Wednesday, May 09, 2012

Independent Film Festival Boston 2012.05 (Sunday 29 April 2012): Fairhaven, Ai Weiwei: Never Sorry, Girl Model & Keyhole

This is how it starts... I know I'm not going to get a This Week In Tickets post done during the festival, but I figure the next week isn't unreasonable, and then when that week passes I'm barely done writing up February, and before you know it it's Fantasia time and I haven't done one since April...

Well, anyway, time to stop worrying and show off some horrible photography. It's a shame there wasn't a full set - at first, Guy Maddin was going to come with Keyhole, then there was talk of him doing a Skype Q&A, but when the movie ended we just all wound up going home.

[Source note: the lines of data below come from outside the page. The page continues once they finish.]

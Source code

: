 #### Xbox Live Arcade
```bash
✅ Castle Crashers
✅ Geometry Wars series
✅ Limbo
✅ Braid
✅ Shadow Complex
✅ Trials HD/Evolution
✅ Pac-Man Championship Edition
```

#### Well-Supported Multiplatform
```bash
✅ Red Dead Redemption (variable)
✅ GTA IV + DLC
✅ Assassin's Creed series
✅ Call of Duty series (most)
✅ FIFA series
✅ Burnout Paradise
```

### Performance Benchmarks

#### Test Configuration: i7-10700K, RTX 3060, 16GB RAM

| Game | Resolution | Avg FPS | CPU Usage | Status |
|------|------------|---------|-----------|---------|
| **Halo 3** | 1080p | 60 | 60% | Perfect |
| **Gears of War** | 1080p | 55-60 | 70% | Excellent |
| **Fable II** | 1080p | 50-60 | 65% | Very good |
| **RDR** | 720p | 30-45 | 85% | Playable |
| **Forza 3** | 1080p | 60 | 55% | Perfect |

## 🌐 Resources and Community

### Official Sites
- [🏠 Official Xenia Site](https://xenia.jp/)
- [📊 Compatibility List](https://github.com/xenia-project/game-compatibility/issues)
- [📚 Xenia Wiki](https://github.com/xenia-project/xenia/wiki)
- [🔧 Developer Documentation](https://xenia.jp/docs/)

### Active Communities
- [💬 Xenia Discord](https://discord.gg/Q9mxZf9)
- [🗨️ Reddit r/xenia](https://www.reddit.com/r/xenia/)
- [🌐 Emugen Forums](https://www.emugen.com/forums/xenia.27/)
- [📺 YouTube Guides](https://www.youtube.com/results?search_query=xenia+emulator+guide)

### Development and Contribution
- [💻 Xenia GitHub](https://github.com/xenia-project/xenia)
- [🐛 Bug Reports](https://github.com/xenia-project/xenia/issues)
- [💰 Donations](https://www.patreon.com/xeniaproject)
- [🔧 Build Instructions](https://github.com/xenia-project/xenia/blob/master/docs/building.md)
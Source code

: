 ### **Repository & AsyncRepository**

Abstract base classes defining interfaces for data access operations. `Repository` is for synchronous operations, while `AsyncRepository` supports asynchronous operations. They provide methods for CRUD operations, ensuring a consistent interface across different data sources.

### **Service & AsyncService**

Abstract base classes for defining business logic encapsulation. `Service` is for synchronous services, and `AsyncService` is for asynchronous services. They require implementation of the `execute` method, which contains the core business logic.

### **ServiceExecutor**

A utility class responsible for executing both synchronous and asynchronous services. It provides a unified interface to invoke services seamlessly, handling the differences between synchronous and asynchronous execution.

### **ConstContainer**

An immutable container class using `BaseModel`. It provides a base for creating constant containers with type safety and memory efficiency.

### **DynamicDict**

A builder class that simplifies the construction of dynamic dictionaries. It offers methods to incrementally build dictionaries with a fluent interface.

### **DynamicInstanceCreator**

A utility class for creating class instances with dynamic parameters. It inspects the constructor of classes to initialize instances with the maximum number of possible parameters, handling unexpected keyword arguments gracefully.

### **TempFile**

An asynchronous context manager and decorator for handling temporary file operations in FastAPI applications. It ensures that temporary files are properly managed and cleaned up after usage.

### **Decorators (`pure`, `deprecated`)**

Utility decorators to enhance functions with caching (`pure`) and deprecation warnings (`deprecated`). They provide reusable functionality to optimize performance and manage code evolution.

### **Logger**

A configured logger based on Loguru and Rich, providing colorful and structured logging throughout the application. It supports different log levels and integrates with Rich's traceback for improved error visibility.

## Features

Sad; having his picture be a photo of a head projected on a screen with a webcam underneath and someone pointing at other people amused me. And I wanted to ask him how excited he was to have the NHL back in his town; one of the most memorable things about when he brought My Winnipeg to the festival four years ago was how thoroughly incensed he was at his hockey team being stolen away and the old arena demolished (in fact, the footage of the new one was all on video, because "it doesn't deserve film!").

IMAG0082, "Fairhaven" writer/director/star Tom O'Brien & producers at IFFBoston 2012
Fairhaven writer/director/star Tom O'Brien & producers

As you might expect, there were a lot of people from Fairhaven, MA, here for this one, although they were much less rambunctious than the previous night's crowd for Booster, although it got off on some amusing tangents.

IMAG0084, "Ai Weiwei: Never Sorry" director Alison Klayman and editor Jennifer Fineran at IFFBoston 2012
Ai Weiwei: Never Sorry director Alison Klayman and editor Jennifer Fineran

Another thoroughly pleasant pair. Like a lot of documentaries, many of the questions in this Q&A were about what happened to the people involved in the action after the filmmakers stopped rolling, which in this case is pretty much where they were when the film ended. One person raised her hand to mention that she was a Tufts student doing a thesis on Ai Weiwei.

IMAG0085, "Girl Model" (and "Downeast") filmmakers Ashley Sabin and David Redmon at IFFBoston 2012
Girl Model (and Downeast) filmmakers Ashley Sabin and David Redmon

I am quite frankly shocked that the pictures I had from this screening came out this well. I remember it being a little darker and Redmon always looking at the floor so that his hat blocked his entire face.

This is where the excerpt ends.